> Task data:
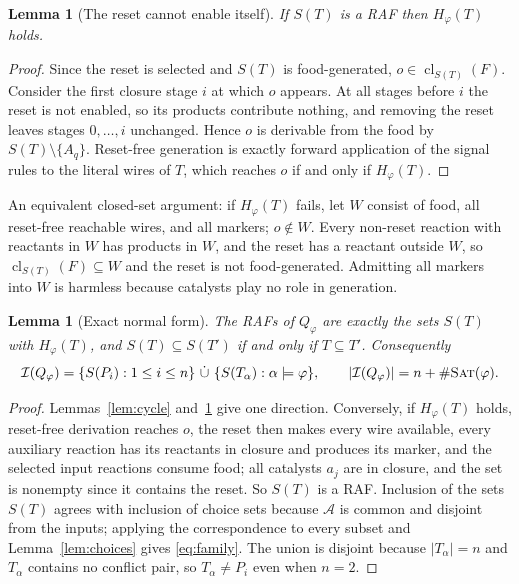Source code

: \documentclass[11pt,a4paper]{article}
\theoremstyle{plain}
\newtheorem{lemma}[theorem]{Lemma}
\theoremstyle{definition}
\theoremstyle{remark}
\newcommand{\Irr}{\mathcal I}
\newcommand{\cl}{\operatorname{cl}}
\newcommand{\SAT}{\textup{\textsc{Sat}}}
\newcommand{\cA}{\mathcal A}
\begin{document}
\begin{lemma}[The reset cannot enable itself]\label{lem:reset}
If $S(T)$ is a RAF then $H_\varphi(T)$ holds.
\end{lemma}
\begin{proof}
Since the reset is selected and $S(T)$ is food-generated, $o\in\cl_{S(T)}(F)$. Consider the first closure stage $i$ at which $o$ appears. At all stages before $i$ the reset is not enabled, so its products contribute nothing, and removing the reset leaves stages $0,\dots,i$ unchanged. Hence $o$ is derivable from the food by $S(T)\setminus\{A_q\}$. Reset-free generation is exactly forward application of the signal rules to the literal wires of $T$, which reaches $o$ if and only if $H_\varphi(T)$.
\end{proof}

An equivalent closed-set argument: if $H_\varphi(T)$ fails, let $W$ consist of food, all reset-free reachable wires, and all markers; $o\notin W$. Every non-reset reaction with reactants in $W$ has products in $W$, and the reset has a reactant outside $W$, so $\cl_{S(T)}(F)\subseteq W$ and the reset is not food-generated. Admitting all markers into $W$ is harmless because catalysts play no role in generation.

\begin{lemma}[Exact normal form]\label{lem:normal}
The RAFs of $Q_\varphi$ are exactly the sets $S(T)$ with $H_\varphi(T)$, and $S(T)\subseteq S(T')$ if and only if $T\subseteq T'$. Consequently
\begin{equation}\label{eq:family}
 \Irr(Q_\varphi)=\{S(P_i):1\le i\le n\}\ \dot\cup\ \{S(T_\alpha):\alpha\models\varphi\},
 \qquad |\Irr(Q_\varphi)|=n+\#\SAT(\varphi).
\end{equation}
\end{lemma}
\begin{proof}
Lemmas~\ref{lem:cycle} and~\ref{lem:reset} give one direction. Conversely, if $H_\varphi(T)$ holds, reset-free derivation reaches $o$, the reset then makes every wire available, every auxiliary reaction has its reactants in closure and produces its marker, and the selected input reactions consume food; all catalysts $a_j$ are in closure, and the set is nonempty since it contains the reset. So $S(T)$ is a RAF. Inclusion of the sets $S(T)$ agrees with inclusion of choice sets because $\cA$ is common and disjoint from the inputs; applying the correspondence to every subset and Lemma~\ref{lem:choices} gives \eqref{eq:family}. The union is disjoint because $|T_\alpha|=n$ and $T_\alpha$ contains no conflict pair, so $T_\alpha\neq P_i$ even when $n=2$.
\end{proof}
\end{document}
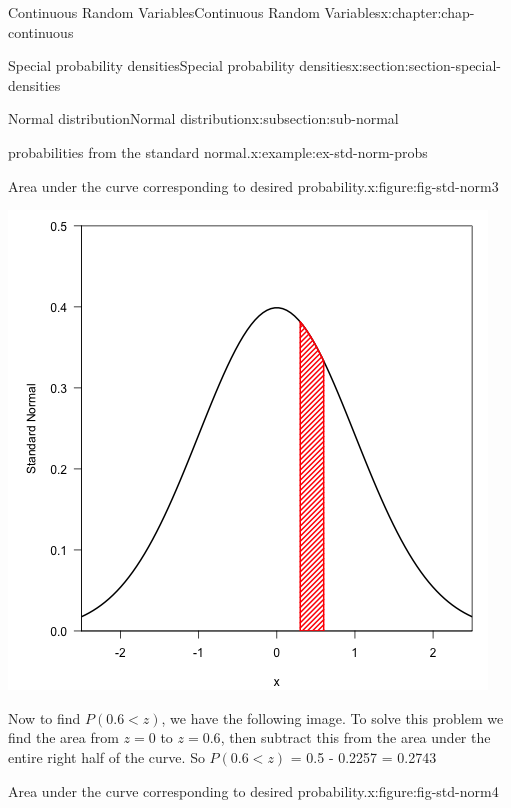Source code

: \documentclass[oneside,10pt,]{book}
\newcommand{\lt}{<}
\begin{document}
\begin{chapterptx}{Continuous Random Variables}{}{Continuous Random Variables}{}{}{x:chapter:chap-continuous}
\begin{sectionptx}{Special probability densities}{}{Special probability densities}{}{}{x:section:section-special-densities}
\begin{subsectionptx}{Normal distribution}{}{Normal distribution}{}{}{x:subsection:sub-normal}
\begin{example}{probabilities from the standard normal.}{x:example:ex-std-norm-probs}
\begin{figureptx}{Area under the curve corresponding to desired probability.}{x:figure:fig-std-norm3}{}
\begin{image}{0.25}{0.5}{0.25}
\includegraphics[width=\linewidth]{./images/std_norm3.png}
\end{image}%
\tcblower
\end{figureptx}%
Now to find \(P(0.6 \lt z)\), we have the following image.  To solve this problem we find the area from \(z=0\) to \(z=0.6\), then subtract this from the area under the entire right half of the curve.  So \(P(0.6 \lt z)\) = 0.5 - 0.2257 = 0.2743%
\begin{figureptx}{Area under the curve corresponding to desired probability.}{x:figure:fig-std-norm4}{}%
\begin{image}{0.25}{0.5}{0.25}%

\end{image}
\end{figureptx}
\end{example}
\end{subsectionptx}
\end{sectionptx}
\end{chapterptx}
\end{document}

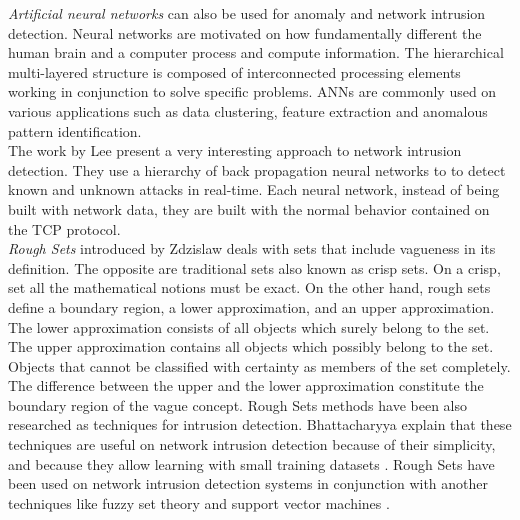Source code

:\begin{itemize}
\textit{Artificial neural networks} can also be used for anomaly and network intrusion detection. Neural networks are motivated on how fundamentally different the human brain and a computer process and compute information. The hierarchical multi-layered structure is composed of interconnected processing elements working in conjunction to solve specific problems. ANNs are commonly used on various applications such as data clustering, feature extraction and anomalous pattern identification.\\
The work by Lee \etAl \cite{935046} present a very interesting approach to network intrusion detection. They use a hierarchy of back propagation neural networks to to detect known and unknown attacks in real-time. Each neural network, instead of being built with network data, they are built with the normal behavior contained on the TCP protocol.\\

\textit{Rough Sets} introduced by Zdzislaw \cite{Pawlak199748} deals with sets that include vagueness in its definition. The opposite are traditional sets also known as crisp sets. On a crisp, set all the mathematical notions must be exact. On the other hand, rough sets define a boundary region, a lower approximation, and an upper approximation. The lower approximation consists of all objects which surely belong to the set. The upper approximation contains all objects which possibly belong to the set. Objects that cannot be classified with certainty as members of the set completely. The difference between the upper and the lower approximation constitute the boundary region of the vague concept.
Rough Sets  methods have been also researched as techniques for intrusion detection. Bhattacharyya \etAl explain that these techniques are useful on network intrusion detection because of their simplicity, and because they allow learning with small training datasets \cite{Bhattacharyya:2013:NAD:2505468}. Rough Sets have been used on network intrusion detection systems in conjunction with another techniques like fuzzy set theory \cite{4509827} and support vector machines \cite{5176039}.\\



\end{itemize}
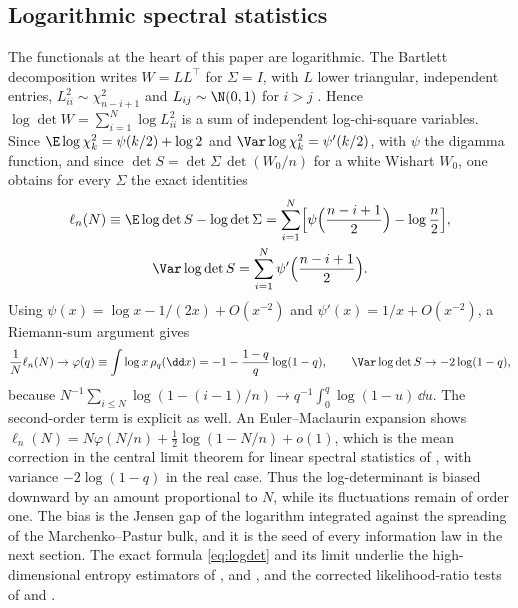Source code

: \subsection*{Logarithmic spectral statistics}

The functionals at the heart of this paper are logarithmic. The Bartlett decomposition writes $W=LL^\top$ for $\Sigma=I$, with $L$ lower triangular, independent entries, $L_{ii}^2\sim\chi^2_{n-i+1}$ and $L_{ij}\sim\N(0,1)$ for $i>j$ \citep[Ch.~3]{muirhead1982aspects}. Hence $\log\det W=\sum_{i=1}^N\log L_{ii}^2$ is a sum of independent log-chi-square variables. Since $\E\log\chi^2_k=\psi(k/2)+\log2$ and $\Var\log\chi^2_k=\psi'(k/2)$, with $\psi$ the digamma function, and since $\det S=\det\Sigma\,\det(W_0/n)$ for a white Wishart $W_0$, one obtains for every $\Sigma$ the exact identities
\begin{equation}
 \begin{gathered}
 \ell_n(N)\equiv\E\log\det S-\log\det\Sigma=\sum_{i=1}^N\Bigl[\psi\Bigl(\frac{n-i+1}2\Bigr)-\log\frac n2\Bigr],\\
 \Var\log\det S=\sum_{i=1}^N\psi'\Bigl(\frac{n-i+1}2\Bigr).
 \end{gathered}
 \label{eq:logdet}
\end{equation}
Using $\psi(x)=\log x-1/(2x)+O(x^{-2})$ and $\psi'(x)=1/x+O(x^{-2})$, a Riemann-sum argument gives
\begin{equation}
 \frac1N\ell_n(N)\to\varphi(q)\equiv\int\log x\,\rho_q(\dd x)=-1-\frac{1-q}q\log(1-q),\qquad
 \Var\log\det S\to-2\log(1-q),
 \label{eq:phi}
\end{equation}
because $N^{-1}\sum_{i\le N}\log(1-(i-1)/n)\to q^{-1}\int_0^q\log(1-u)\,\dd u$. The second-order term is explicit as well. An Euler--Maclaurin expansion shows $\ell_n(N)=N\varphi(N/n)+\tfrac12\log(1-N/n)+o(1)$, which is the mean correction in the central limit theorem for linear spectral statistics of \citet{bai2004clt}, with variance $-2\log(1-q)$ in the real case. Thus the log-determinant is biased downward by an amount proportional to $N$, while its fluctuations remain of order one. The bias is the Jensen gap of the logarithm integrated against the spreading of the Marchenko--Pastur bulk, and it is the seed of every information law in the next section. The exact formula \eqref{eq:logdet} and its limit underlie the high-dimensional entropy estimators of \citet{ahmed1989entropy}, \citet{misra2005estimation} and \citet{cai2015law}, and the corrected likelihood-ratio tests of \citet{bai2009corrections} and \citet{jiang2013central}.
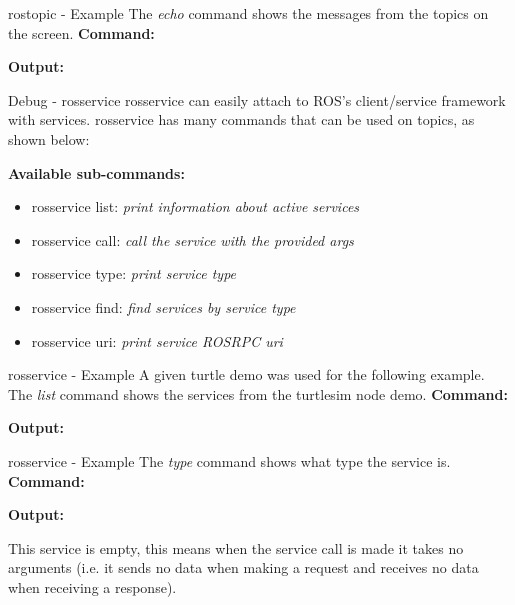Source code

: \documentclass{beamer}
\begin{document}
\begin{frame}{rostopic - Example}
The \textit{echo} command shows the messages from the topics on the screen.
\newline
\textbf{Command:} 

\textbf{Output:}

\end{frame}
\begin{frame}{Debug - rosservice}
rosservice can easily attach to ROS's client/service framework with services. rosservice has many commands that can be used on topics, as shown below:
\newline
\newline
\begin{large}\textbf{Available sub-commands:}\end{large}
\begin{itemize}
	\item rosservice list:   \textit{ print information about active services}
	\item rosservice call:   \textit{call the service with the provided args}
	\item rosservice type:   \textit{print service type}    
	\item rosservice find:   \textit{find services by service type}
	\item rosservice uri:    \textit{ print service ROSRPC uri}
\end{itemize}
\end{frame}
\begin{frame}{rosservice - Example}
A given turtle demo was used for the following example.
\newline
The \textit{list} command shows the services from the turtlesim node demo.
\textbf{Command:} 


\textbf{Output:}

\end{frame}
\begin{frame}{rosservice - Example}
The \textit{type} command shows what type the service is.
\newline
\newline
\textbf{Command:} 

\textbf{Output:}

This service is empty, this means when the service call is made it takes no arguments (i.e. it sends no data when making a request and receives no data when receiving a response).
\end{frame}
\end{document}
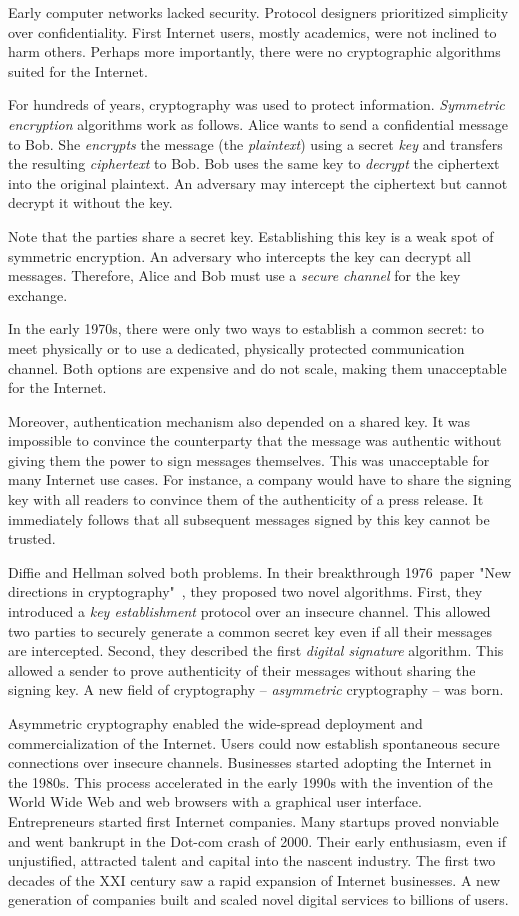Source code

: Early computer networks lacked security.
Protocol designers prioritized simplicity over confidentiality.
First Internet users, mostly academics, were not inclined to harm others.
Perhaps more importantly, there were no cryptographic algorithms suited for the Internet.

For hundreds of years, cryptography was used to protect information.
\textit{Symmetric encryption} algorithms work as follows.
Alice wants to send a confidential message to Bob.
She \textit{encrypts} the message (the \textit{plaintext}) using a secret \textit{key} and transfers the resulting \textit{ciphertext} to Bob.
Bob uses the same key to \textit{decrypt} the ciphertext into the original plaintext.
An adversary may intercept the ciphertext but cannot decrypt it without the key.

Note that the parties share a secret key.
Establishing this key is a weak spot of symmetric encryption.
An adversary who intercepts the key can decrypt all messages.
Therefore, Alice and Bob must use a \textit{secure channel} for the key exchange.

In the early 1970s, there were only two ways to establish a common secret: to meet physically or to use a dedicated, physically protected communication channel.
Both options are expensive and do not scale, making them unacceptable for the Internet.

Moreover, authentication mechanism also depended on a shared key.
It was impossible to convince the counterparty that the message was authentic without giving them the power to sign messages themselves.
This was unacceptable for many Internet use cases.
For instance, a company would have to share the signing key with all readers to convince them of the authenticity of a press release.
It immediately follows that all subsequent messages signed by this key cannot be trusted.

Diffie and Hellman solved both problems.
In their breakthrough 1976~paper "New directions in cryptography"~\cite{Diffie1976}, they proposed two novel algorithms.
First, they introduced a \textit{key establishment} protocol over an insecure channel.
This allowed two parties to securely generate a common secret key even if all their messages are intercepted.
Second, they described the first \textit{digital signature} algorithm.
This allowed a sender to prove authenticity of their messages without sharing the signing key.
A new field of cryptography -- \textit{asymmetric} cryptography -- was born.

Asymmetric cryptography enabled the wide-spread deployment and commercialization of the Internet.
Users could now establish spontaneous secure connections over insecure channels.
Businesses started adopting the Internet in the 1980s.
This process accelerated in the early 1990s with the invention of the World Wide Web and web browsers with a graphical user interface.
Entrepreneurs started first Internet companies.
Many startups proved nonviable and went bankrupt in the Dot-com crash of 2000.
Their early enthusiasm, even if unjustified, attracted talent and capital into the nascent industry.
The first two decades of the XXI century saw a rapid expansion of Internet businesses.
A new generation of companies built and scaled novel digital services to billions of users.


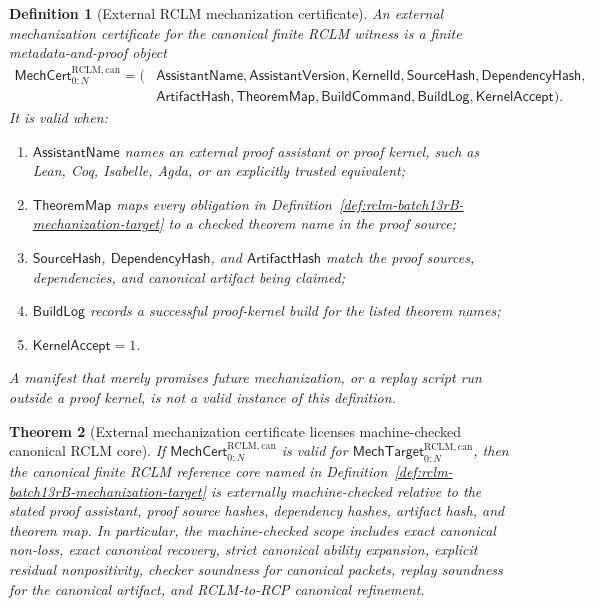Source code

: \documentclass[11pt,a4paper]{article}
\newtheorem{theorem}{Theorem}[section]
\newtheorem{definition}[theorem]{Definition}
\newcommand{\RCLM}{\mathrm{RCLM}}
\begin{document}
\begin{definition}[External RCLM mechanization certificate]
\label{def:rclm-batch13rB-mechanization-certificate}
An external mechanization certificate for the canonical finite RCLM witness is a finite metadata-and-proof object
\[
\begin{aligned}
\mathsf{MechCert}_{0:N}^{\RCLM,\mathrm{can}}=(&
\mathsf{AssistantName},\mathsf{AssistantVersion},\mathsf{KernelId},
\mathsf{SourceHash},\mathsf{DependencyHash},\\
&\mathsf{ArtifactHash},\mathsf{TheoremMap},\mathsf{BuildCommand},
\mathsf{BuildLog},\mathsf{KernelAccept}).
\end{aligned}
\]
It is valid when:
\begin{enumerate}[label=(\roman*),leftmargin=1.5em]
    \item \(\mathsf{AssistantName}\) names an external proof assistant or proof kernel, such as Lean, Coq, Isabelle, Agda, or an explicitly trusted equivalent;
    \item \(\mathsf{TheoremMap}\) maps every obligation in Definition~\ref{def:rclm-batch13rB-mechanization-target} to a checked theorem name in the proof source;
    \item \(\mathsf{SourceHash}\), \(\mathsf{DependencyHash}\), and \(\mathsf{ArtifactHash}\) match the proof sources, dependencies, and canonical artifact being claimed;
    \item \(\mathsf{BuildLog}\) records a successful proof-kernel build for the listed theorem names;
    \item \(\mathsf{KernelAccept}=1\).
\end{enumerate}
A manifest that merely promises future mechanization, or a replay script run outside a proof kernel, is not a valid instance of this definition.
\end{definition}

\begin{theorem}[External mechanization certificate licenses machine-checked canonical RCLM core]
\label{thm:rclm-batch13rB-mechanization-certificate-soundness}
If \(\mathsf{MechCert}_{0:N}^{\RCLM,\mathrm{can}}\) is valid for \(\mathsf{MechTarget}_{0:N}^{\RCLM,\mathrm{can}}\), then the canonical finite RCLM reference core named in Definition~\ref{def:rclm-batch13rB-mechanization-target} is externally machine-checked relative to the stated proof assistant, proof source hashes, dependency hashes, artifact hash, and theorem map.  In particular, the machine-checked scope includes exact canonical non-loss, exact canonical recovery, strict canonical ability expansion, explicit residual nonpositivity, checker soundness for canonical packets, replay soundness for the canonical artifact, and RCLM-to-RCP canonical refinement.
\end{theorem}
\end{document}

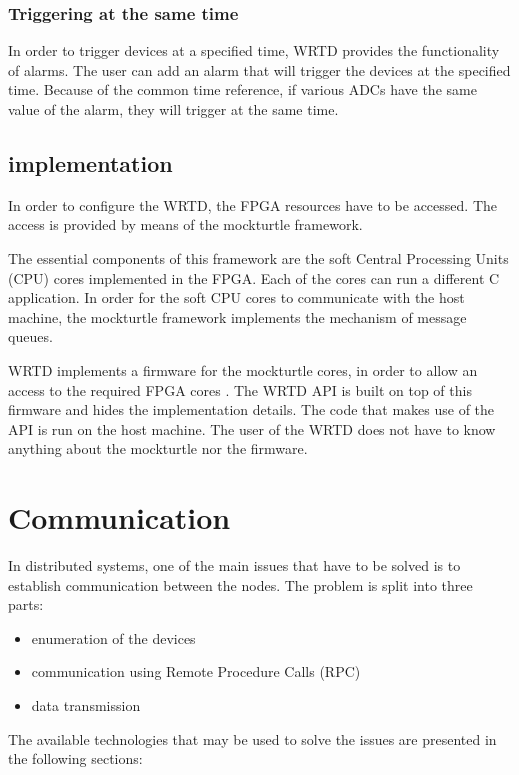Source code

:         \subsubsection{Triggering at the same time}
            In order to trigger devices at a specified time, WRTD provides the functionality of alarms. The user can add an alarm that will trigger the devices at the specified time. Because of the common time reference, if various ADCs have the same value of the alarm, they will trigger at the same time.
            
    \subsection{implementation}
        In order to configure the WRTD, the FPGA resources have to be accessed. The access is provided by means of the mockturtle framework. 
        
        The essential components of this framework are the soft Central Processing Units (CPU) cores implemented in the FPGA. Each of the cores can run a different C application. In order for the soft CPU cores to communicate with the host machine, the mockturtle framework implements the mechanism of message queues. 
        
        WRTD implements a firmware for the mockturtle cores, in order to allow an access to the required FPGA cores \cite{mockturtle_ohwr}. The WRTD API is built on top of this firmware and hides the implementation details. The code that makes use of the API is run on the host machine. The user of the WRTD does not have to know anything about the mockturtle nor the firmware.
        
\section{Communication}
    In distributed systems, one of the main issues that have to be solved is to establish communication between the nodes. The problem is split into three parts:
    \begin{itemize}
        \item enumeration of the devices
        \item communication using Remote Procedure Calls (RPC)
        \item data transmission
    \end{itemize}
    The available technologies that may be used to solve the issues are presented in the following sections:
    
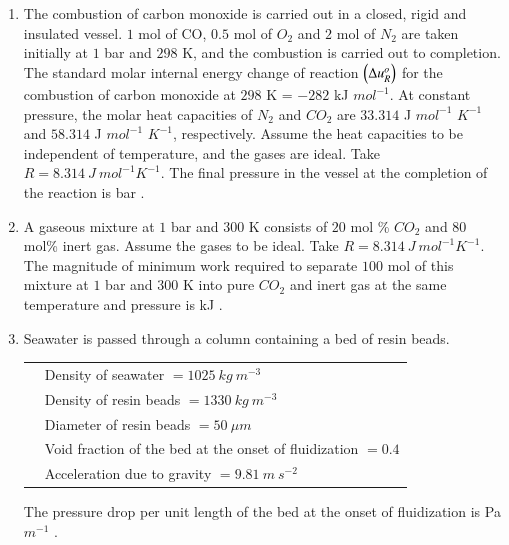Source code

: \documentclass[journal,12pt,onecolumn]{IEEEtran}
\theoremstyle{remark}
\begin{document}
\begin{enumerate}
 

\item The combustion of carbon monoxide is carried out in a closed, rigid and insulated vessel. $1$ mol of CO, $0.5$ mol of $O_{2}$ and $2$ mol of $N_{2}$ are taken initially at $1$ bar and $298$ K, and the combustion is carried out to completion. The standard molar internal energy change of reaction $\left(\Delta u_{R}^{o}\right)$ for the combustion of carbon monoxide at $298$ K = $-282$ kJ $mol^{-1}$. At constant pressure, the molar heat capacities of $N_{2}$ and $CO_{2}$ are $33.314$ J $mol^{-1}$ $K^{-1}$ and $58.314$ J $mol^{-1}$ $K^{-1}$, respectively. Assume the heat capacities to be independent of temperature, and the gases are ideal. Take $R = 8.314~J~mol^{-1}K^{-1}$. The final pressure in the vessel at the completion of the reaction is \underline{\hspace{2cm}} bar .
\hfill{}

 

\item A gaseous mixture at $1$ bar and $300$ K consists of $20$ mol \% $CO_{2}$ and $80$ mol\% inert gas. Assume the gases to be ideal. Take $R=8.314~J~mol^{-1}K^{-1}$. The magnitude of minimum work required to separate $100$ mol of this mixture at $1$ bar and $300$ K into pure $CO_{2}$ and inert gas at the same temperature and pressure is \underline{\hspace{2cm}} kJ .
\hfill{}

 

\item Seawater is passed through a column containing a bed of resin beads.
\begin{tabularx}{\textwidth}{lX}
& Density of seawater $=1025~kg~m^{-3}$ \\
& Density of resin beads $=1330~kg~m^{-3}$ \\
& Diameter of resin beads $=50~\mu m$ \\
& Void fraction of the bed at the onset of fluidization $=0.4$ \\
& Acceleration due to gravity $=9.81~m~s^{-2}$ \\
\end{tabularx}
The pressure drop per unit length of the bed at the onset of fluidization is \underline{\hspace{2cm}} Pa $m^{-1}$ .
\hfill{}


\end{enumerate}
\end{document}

> Exercise description: Your reply is to repeat, unchanged, the lines above running from the one with "In distributed systems, one" up to and including the one with "Procedure Calls (RPC)".

> Result for this task:
    In distributed systems, one of the main issues that have to be solved is to establish communication between the nodes. The problem is split into three parts:
    \begin{itemize}
        \item enumeration of the devices
        \item communication using Remote Procedure Calls (RPC)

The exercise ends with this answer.